The Business of Writing

David Trammel's picture

Our own Teresa of Hershey posted this link to a good tutorial series about the business side of writing.

Business Musings: Rethinking The Writing Business (Part One)

@ Isabel Cooper and anyone else thinking about licensing intellectual property.

Kristine Kathryn Rusch is writing a TERRIFIC series about managing and licensing intellectual property for writers on her blog. If you’ve got a line of whisky being made using your fictional characters, you’re licensing your IP. A writer’s IP can be licensed in thousands of ways. Think of J.K. Rowling! She’s even got tea towels.

Go to her site for the first part of her dozen part (and counting) series.

Read Kris’s posts BEFORE you start negotiating. It will take a few hours to go through them all, but they are a quick course in licensing that you won’t get anywhere else.

I'm a big fan of Kristine Kathryn Rusch, hereinafter referred to as KKR. She's been an indie writer for decades now. Her weekly (every Thursday) column on various business aspects of writing is a must-read.

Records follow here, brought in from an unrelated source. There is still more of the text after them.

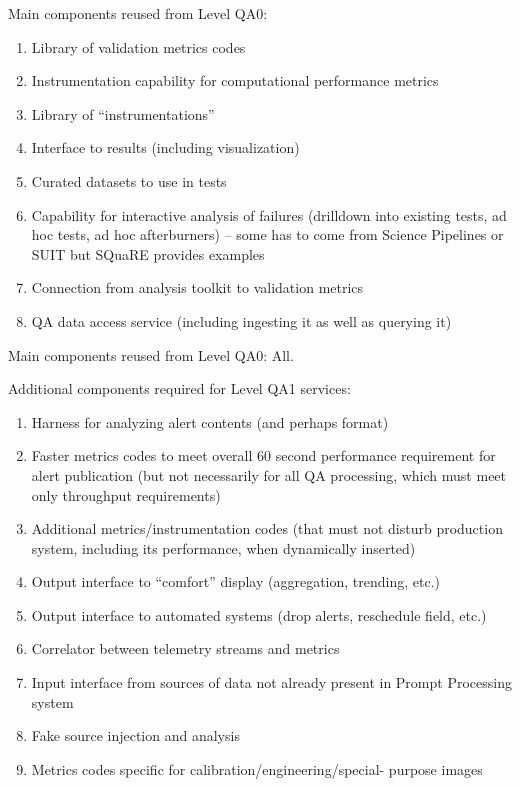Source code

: Main components reused from Level QA0:
\begin{enumerate}
\item Library of validation metrics codes
\item Instrumentation capability for computational performance metrics
\item Library of “instrumentations”
\item Interface to results (including visualization)
\item Curated datasets to use in tests
\item Capability for interactive analysis of failures (drilldown into existing tests, ad hoc tests, ad hoc afterburners) – some has to come from Science Pipelines or SUIT but SQuaRE provides examples
\item Connection from analysis toolkit to validation metrics
\item QA data access service (including ingesting it as well as querying it)
\end{enumerate}

Main components reused from Level QA0: All.

Additional components required for Level QA1 services:

\begin{enumerate}
\item Harness for analyzing alert contents (and perhaps format)
\item Faster metrics codes to meet overall 60 second performance requirement for alert publication (but not necessarily for all QA processing, which must meet only throughput requirements)
\item Additional metrics/instrumentation codes (that must not disturb production system, including its performance, when dynamically inserted)
\item Output interface to “comfort” display (aggregation, trending, etc.)
\item Output interface to automated systems (drop alerts, reschedule field, etc.)
\item Correlator between telemetry streams and metrics
\item Input interface from sources of data not already present in Prompt Processing system
\item Fake source injection and analysis
\item Metrics codes specific for calibration/engineering/special- purpose images
\end{enumerate}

She has LOADS of things to say about contracts, contract negotiations, agents, traditional publishers, multiple income streams, you name it.

Her current series on licensing and Intellectual Property (IP) is outstanding.
A takeaway is that when you sell your book (full of your world-building and characters) you have sold a license to your intellectual property. The audio book is another license. The ebook is a third. A graphic novel adaptation? License number 4. T-shirts with your characters' images on them at Cafe Press? License number 5.

This is NOT how traditional publishing looks at your intellectual property (i.e., your novel).

KKR's business of writing posts should be read by any writer if only so they can better negotiate a contract.